[Dataset entries]
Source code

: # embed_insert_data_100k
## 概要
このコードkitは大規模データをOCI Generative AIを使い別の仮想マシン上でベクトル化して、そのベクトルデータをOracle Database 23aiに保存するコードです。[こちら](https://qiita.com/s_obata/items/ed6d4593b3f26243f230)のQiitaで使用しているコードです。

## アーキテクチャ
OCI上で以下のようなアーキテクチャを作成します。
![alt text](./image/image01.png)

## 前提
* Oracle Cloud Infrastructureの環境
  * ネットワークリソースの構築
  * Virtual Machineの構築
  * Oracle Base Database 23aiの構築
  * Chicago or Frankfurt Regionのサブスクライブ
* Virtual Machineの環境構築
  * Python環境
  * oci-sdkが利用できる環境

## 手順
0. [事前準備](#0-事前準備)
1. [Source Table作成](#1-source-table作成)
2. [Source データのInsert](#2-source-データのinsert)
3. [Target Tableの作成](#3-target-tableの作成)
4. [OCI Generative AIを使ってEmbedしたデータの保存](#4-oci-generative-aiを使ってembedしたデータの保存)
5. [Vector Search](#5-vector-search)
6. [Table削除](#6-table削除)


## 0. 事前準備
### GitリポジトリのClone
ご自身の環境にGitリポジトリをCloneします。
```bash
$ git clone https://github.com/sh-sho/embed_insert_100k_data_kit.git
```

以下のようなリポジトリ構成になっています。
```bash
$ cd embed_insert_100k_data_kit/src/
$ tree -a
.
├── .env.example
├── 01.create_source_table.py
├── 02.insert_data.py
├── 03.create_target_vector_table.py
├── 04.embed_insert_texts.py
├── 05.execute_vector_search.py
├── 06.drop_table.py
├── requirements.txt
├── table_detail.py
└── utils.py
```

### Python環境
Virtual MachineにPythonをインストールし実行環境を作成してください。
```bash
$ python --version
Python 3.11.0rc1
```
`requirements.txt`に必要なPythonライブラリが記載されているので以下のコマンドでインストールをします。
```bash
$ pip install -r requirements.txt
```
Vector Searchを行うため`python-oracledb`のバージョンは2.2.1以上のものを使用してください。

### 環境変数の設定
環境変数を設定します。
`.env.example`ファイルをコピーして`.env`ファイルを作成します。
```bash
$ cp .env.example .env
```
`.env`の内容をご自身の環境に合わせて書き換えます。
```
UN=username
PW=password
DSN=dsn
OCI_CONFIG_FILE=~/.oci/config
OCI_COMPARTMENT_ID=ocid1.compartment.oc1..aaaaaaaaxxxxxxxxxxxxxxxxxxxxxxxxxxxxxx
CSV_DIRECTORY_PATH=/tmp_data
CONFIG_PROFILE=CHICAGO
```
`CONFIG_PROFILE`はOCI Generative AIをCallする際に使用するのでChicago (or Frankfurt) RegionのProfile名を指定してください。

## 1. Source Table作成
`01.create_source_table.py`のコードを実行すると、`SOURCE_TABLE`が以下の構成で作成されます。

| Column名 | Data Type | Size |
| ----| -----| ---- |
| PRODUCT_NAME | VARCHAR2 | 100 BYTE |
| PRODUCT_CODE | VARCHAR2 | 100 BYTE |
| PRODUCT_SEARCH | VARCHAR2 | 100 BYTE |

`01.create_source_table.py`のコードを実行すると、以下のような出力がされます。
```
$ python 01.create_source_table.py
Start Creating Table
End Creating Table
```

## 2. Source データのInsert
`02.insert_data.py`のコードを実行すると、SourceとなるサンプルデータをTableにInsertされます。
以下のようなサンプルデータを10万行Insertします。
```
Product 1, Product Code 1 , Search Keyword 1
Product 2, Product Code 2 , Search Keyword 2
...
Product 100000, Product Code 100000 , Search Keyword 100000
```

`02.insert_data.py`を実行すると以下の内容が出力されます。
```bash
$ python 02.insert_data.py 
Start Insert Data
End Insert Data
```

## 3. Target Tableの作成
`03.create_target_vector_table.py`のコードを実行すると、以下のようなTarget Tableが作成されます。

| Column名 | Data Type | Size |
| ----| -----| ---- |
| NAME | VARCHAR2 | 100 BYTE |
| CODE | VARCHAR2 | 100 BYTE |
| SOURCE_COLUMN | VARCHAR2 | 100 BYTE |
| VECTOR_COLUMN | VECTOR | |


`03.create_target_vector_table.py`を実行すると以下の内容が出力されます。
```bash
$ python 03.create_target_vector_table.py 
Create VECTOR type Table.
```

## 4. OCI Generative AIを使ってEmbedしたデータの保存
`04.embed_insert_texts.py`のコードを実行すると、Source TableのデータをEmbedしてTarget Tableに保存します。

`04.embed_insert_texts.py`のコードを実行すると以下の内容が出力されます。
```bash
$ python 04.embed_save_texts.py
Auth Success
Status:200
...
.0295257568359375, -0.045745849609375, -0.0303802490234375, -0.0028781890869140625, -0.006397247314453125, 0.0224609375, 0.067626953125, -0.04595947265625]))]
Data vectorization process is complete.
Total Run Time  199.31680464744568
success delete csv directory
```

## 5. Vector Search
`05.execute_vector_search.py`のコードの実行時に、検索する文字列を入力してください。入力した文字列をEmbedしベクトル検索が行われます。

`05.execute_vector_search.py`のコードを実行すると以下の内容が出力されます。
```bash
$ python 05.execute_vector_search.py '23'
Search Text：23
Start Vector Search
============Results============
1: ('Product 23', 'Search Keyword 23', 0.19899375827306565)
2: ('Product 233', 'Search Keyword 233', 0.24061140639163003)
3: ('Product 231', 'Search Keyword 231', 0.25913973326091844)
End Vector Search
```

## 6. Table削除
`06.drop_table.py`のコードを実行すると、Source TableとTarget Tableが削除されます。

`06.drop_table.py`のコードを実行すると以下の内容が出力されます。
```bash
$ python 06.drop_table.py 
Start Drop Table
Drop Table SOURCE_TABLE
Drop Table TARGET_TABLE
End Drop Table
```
...
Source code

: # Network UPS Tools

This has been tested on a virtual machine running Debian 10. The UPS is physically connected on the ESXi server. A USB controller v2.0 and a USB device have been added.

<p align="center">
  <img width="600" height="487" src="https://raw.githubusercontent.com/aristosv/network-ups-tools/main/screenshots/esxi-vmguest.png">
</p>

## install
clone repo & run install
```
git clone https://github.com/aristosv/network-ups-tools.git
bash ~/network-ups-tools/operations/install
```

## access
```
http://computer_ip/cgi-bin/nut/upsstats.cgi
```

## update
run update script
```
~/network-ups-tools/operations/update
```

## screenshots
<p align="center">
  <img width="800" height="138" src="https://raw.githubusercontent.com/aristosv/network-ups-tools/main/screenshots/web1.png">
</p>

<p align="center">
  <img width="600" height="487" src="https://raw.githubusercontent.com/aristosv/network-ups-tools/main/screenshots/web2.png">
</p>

## REQUIREMENT:
Gather up the lines containing the word "Tableの作成" from these records and copy them.

## WRITTEN SOLUTION:
3. [Target Tableの作成](#3-target-tableの作成)
## 3. Target Tableの作成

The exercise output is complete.